In a meeting with university students at the Qir Youth Camp, Minister Hany Helal said that he respects the niqab (full face veil) as an expression of personal freedom, but that this freedom ends when it violates the freedom of others.
“Every female student has the right to wear the niqab outside the university campus but will not be allowed to do so on campus,” he said.
Although there has not been an official ministerial decree to this effect, the minister’s words reflect an ongoing debate over allowing niqab-wearing students on campus, in university dormitories and even to attend exams.
His comments also come on the heels of a directive issued by the Syrian Education Ministry to ban niqab-wearing women from registering. According to a report by the Associated Press, the order affects both public and private universities and aims to protect Syria’s “secular identity.”
Muslim Brotherhood MP Sayed Askar, also a member of the People’s Assembly’s religious committee, sees the issue as a mere diversion.
“It’s a way to divert the attention of the public from the major problems in the country. The state is deliberately complicating matter even though this problem has an obvious solution,” he said, noting that female employees should be tasked with checking the ID of students in niqab at the university entrance and at the entrance of examination halls.
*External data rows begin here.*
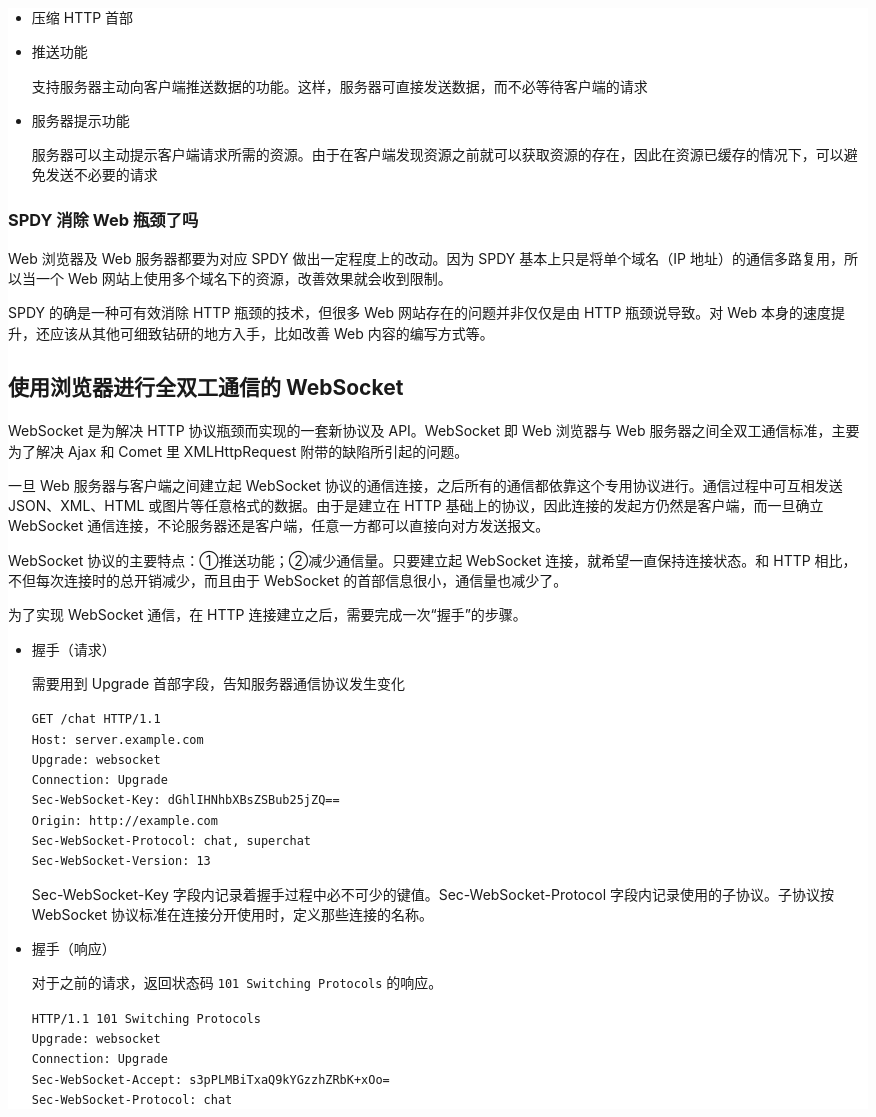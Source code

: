 - 压缩 HTTP 首部

- 推送功能

  支持服务器主动向客户端推送数据的功能。这样，服务器可直接发送数据，而不必等待客户端的请求

- 服务器提示功能

  服务器可以主动提示客户端请求所需的资源。由于在客户端发现资源之前就可以获取资源的存在，因此在资源已缓存的情况下，可以避免发送不必要的请求

### SPDY 消除 Web 瓶颈了吗

Web 浏览器及 Web 服务器都要为对应 SPDY 做出一定程度上的改动。因为 SPDY 基本上只是将单个域名（IP 地址）的通信多路复用，所以当一个 Web 网站上使用多个域名下的资源，改善效果就会收到限制。

SPDY 的确是一种可有效消除 HTTP 瓶颈的技术，但很多 Web 网站存在的问题并非仅仅是由 HTTP 瓶颈说导致。对 Web 本身的速度提升，还应该从其他可细致钻研的地方入手，比如改善 Web 内容的编写方式等。

## 使用浏览器进行全双工通信的 WebSocket

WebSocket 是为解决 HTTP 协议瓶颈而实现的一套新协议及 API。WebSocket 即 Web 浏览器与 Web 服务器之间全双工通信标准，主要为了解决 Ajax 和 Comet 里 XMLHttpRequest 附带的缺陷所引起的问题。

一旦 Web 服务器与客户端之间建立起 WebSocket 协议的通信连接，之后所有的通信都依靠这个专用协议进行。通信过程中可互相发送 JSON、XML、HTML 或图片等任意格式的数据。由于是建立在 HTTP 基础上的协议，因此连接的发起方仍然是客户端，而一旦确立 WebSocket 通信连接，不论服务器还是客户端，任意一方都可以直接向对方发送报文。

WebSocket 协议的主要特点：①推送功能；②减少通信量。只要建立起 WebSocket 连接，就希望一直保持连接状态。和 HTTP 相比，不但每次连接时的总开销减少，而且由于 WebSocket 的首部信息很小，通信量也减少了。

为了实现 WebSocket 通信，在 HTTP 连接建立之后，需要完成一次“握手”的步骤。

- 握手（请求）

  需要用到 Upgrade 首部字段，告知服务器通信协议发生变化

  ```http
  GET /chat HTTP/1.1
  Host: server.example.com
  Upgrade: websocket
  Connection: Upgrade
  Sec-WebSocket-Key: dGhlIHNhbXBsZSBub25jZQ==
  Origin: http://example.com
  Sec-WebSocket-Protocol: chat, superchat
  Sec-WebSocket-Version: 13
  ```

  Sec-WebSocket-Key 字段内记录着握手过程中必不可少的键值。Sec-WebSocket-Protocol 字段内记录使用的子协议。子协议按 WebSocket 协议标准在连接分开使用时，定义那些连接的名称。

- 握手（响应）

  对于之前的请求，返回状态码 `101 Switching Protocols` 的响应。

  ```http
  HTTP/1.1 101 Switching Protocols
  Upgrade: websocket
  Connection: Upgrade
  Sec-WebSocket-Accept: s3pPLMBiTxaQ9kYGzzhZRbK+xOo=
  Sec-WebSocket-Protocol: chat
  ```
“We have much bigger problems for the public and officials to be wrapped up in this debate,” said Askar.
Renowned Islamic scholar Souad Saleh, professor of comparative jurisprudence at Al-Azhar University, explains that the face veil is not a religious obligation on Muslim women and that this idea spread through weak hadiths (sayings of Prophet Mohamed) transmitted via companions whose credibility was suspect.
Last January, an Egyptian court ordered a stay of a ban on the full face veil in female schools affiliated with the Islamic Al-Azhar University.
The administrative court’s decision came a week after it ruled, on grounds of constitutional liberties, against a ban by the education ministry on women wearing the niqab in university residences and examination halls.
In June, 200 students wearing the niqab were preventing from sitting the spring semester final exams when the presidents of Ain Shams, Cairo and Helwan Universities refused to allow them entry.
The Administrative Court at the State Council has supported the decision of the three universities to deny these students entry, saying that the decision was consistent with the rules and regulations of the universities in addition to the fact that it is an issue of public welfare.
Recently, however, Fayoum University’s administration upheld a legal ruling giving a group of female students wearing the niqab the right to re-sit examinations.
The Egyptian Initiative for Personal Rights (EIPR) described the development as a move that “will put an end to discriminatory and punitive practices taken by universities against students wearing the niqab which contravene the personal liberty and freedom of belief guaranteed by the constitution.”